Supplied data Start Marker
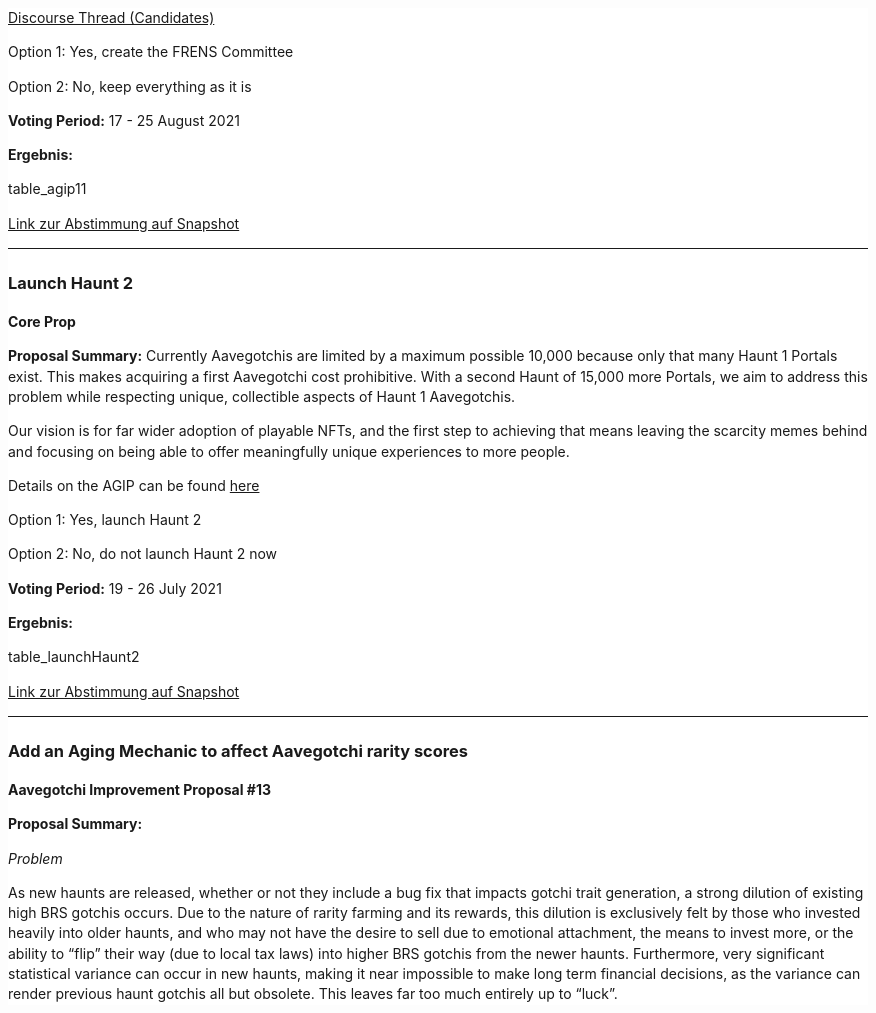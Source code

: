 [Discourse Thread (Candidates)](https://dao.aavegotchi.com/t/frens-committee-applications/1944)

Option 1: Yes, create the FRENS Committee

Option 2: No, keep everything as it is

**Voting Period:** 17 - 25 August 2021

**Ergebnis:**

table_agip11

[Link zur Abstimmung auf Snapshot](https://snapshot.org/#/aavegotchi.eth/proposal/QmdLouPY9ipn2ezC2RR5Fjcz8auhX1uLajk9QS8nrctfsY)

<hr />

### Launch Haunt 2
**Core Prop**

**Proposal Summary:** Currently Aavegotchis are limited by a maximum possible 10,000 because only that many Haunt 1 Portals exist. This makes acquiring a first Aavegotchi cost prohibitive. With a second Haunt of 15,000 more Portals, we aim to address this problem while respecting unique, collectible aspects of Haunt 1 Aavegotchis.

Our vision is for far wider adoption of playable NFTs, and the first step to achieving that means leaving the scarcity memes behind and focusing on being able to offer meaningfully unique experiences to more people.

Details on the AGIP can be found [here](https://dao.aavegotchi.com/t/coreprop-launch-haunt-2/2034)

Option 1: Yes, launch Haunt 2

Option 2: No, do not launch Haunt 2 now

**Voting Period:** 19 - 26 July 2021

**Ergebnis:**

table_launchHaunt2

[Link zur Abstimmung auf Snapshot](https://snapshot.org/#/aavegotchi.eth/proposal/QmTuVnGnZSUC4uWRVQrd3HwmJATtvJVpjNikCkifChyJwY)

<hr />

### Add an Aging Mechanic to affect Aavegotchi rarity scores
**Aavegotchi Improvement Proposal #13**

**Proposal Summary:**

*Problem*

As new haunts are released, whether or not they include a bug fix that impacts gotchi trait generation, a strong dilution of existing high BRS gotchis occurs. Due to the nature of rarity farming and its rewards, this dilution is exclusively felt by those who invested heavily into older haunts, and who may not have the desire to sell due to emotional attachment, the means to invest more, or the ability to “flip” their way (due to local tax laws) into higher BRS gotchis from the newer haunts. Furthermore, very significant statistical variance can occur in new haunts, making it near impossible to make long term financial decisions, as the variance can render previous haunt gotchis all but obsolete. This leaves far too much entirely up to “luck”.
Supplied data End Marker
### What to work on
Extract all lines from the material above that include the word "Link".

### Answer to this problem
[Link zur Abstimmung auf Snapshot](https://snapshot.org/#/aavegotchi.eth/proposal/QmdLouPY9ipn2ezC2RR5Fjcz8auhX1uLajk9QS8nrctfsY)
[Link zur Abstimmung auf Snapshot](https://snapshot.org/#/aavegotchi.eth/proposal/QmTuVnGnZSUC4uWRVQrd3HwmJATtvJVpjNikCkifChyJwY)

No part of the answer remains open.